===== Available data =====

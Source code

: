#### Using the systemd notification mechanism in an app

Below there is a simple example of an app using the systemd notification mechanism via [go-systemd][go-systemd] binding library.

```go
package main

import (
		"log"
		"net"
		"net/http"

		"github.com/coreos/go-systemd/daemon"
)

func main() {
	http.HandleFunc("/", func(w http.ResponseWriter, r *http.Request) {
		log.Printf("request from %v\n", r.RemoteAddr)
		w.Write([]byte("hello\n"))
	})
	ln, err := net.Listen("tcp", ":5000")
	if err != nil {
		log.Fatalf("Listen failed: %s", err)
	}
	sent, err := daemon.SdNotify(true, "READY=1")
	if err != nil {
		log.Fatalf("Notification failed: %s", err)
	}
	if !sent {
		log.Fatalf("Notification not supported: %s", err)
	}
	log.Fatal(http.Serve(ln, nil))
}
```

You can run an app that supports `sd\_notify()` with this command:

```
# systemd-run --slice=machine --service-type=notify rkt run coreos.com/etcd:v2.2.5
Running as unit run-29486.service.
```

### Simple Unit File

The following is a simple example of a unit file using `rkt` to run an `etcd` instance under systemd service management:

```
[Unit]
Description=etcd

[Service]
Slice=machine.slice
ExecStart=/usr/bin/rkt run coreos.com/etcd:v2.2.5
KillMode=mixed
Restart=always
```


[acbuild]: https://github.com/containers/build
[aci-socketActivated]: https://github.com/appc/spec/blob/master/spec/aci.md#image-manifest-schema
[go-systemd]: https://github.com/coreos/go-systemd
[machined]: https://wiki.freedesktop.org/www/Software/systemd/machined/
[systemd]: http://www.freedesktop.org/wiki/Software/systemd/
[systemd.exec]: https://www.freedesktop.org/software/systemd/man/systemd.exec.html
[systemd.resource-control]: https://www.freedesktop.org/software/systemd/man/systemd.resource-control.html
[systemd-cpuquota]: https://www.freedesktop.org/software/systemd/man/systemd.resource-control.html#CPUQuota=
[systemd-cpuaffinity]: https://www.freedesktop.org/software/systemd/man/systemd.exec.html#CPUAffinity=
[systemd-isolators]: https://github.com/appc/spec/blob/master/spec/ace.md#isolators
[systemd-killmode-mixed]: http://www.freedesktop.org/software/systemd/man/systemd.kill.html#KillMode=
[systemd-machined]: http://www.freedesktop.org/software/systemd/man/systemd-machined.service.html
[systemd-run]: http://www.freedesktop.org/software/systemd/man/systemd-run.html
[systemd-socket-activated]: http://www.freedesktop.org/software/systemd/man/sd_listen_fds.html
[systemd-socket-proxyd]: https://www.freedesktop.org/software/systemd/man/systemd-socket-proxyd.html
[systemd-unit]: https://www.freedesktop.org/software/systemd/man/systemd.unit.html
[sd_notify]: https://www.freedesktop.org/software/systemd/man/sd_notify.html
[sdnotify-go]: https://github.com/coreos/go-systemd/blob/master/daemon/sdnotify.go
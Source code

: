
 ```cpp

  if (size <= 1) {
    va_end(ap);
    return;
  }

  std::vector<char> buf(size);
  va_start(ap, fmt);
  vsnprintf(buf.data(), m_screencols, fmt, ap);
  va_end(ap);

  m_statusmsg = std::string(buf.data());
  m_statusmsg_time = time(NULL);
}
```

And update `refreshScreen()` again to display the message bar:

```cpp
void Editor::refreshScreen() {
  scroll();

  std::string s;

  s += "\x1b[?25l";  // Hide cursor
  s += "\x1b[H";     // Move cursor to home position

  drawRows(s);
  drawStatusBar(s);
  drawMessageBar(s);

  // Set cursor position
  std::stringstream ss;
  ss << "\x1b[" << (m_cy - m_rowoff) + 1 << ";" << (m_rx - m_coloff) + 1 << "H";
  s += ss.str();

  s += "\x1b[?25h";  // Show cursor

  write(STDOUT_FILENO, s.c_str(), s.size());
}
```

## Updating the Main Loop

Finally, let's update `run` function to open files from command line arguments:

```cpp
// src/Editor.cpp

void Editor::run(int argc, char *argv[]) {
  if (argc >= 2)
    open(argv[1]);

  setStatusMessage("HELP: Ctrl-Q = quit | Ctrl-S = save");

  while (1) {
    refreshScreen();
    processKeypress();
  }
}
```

=====

*Problem to solve:* All the records above need to be printed exactly.

*Written solution:*
Source code

:#### Using the systemd notification mechanism in an app

Below there is a simple example of an app using the systemd notification mechanism via [go-systemd][go-systemd] binding library.

```go
package main

import (
		"log"
		"net"
		"net/http"

		"github.com/coreos/go-systemd/daemon"
)

func main() {
	http.HandleFunc("/", func(w http.ResponseWriter, r *http.Request) {
		log.Printf("request from %v\n", r.RemoteAddr)
		w.Write([]byte("hello\n"))
	})
	ln, err := net.Listen("tcp", ":5000")
	if err != nil {
		log.Fatalf("Listen failed: %s", err)
	}
	sent, err := daemon.SdNotify(true, "READY=1")
	if err != nil {
		log.Fatalf("Notification failed: %s", err)
	}
	if !sent {
		log.Fatalf("Notification not supported: %s", err)
	}
	log.Fatal(http.Serve(ln, nil))
}
```

You can run an app that supports `sd\_notify()` with this command:

```
# systemd-run --slice=machine --service-type=notify rkt run coreos.com/etcd:v2.2.5
Running as unit run-29486.service.
```

### Simple Unit File

The following is a simple example of a unit file using `rkt` to run an `etcd` instance under systemd service management:

```
[Unit]
Description=etcd

[Service]
Slice=machine.slice
ExecStart=/usr/bin/rkt run coreos.com/etcd:v2.2.5
KillMode=mixed
Restart=always
```


[acbuild]: https://github.com/containers/build
[aci-socketActivated]: https://github.com/appc/spec/blob/master/spec/aci.md#image-manifest-schema
[go-systemd]: https://github.com/coreos/go-systemd
[machined]: https://wiki.freedesktop.org/www/Software/systemd/machined/
[systemd]: http://www.freedesktop.org/wiki/Software/systemd/
[systemd.exec]: https://www.freedesktop.org/software/systemd/man/systemd.exec.html
[systemd.resource-control]: https://www.freedesktop.org/software/systemd/man/systemd.resource-control.html
[systemd-cpuquota]: https://www.freedesktop.org/software/systemd/man/systemd.resource-control.html#CPUQuota=
[systemd-cpuaffinity]: https://www.freedesktop.org/software/systemd/man/systemd.exec.html#CPUAffinity=
[systemd-isolators]: https://github.com/appc/spec/blob/master/spec/ace.md#isolators
[systemd-killmode-mixed]: http://www.freedesktop.org/software/systemd/man/systemd.kill.html#KillMode=
[systemd-machined]: http://www.freedesktop.org/software/systemd/man/systemd-machined.service.html
[systemd-run]: http://www.freedesktop.org/software/systemd/man/systemd-run.html
[systemd-socket-activated]: http://www.freedesktop.org/software/systemd/man/sd_listen_fds.html
[systemd-socket-proxyd]: https://www.freedesktop.org/software/systemd/man/systemd-socket-proxyd.html
[systemd-unit]: https://www.freedesktop.org/software/systemd/man/systemd.unit.html
[sd_notify]: https://www.freedesktop.org/software/systemd/man/sd_notify.html
[sdnotify-go]: https://github.com/coreos/go-systemd/blob/master/daemon/sdnotify.go
Source code

:
 ```cpp

  if (size <= 1) {
    va_end(ap);
    return;
  }

  std::vector<char> buf(size);
  va_start(ap, fmt);
  vsnprintf(buf.data(), m_screencols, fmt, ap);
  va_end(ap);

  m_statusmsg = std::string(buf.data());
  m_statusmsg_time = time(NULL);
}
```

And update `refreshScreen()` again to display the message bar:

```cpp
void Editor::refreshScreen() {
  scroll();

  std::string s;

  s += "\x1b[?25l";  // Hide cursor
  s += "\x1b[H";     // Move cursor to home position

  drawRows(s);
  drawStatusBar(s);
  drawMessageBar(s);

  // Set cursor position
  std::stringstream ss;
  ss << "\x1b[" << (m_cy - m_rowoff) + 1 << ";" << (m_rx - m_coloff) + 1 << "H";
  s += ss.str();

  s += "\x1b[?25h";  // Show cursor

  write(STDOUT_FILENO, s.c_str(), s.size());
}
```

## Updating the Main Loop

Finally, let's update `run` function to open files from command line arguments:

```cpp
// src/Editor.cpp

void Editor::run(int argc, char *argv[]) {
  if (argc >= 2)
    open(argv[1]);

  setStatusMessage("HELP: Ctrl-Q = quit | Ctrl-S = save");

  while (1) {
    refreshScreen();
    processKeypress();
  }
}
```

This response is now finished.